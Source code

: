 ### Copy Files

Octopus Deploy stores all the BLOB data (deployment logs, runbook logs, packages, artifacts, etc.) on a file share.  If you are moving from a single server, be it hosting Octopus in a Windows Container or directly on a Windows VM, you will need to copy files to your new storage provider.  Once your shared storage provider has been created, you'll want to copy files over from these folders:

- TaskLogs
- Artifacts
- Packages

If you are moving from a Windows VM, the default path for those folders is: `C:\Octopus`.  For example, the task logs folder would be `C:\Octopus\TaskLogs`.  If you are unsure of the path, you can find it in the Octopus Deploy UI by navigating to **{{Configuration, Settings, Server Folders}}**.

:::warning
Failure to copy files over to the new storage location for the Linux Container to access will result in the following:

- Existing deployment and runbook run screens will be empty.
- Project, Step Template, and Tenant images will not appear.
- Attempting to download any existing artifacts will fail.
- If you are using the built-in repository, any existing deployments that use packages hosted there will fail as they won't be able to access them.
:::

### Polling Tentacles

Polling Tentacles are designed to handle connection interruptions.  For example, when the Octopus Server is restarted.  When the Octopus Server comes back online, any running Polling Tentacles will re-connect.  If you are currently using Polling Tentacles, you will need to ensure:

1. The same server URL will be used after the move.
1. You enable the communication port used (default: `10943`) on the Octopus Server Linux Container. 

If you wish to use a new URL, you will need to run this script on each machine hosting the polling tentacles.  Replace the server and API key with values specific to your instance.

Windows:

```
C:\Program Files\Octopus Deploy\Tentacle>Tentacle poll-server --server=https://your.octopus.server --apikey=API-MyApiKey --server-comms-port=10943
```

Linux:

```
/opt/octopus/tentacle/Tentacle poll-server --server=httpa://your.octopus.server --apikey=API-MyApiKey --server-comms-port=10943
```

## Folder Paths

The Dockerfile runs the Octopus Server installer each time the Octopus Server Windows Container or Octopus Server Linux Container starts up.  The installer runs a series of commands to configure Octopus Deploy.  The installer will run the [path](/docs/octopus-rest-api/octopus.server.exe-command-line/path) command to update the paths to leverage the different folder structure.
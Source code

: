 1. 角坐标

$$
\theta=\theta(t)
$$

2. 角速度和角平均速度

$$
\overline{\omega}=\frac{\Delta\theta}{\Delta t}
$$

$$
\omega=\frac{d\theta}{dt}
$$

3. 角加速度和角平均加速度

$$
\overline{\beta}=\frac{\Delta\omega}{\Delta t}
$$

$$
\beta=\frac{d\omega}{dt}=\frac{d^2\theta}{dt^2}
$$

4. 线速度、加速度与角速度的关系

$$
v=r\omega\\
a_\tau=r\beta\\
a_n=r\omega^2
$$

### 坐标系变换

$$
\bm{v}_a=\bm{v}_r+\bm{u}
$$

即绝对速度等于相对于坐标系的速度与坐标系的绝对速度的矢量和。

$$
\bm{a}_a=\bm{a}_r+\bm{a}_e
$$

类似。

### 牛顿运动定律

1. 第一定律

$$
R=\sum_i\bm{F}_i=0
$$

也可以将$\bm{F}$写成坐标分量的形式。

◆ **What is expected**
Restate the data in full so that no line differs from the original.

◆ **Result of this exercise**
Source code

: ### Copy Files

Octopus Deploy stores all the BLOB data (deployment logs, runbook logs, packages, artifacts, etc.) on a file share.  If you are moving from a single server, be it hosting Octopus in a Windows Container or directly on a Windows VM, you will need to copy files to your new storage provider.  Once your shared storage provider has been created, you'll want to copy files over from these folders:

- TaskLogs
- Artifacts
- Packages

If you are moving from a Windows VM, the default path for those folders is: `C:\Octopus`.  For example, the task logs folder would be `C:\Octopus\TaskLogs`.  If you are unsure of the path, you can find it in the Octopus Deploy UI by navigating to **{{Configuration, Settings, Server Folders}}**.

:::warning
Failure to copy files over to the new storage location for the Linux Container to access will result in the following:

- Existing deployment and runbook run screens will be empty.
- Project, Step Template, and Tenant images will not appear.
- Attempting to download any existing artifacts will fail.
- If you are using the built-in repository, any existing deployments that use packages hosted there will fail as they won't be able to access them.
:::

### Polling Tentacles

Polling Tentacles are designed to handle connection interruptions.  For example, when the Octopus Server is restarted.  When the Octopus Server comes back online, any running Polling Tentacles will re-connect.  If you are currently using Polling Tentacles, you will need to ensure:

1. The same server URL will be used after the move.
1. You enable the communication port used (default: `10943`) on the Octopus Server Linux Container. 

If you wish to use a new URL, you will need to run this script on each machine hosting the polling tentacles.  Replace the server and API key with values specific to your instance.

Windows:

```
C:\Program Files\Octopus Deploy\Tentacle>Tentacle poll-server --server=https://your.octopus.server --apikey=API-MyApiKey --server-comms-port=10943
```

Linux:

```
/opt/octopus/tentacle/Tentacle poll-server --server=httpa://your.octopus.server --apikey=API-MyApiKey --server-comms-port=10943
```

## Folder Paths

The Dockerfile runs the Octopus Server installer each time the Octopus Server Windows Container or Octopus Server Linux Container starts up.  The installer runs a series of commands to configure Octopus Deploy.  The installer will run the [path](/docs/octopus-rest-api/octopus.server.exe-command-line/path) command to update the paths to leverage the different folder structure.
Source code

: 1. 角坐标

$$
\theta=\theta(t)
$$

2. 角速度和角平均速度

$$
\overline{\omega}=\frac{\Delta\theta}{\Delta t}
$$

$$
\omega=\frac{d\theta}{dt}
$$

3. 角加速度和角平均加速度

$$
\overline{\beta}=\frac{\Delta\omega}{\Delta t}
$$

$$
\beta=\frac{d\omega}{dt}=\frac{d^2\theta}{dt^2}
$$

4. 线速度、加速度与角速度的关系

$$
v=r\omega\\
a_\tau=r\beta\\
a_n=r\omega^2
$$

### 坐标系变换

$$
\bm{v}_a=\bm{v}_r+\bm{u}
$$

即绝对速度等于相对于坐标系的速度与坐标系的绝对速度的矢量和。

$$
\bm{a}_a=\bm{a}_r+\bm{a}_e
$$

类似。

### 牛顿运动定律

1. 第一定律

$$
R=\sum_i\bm{F}_i=0
$$

也可以将$\bm{F}$写成坐标分量的形式。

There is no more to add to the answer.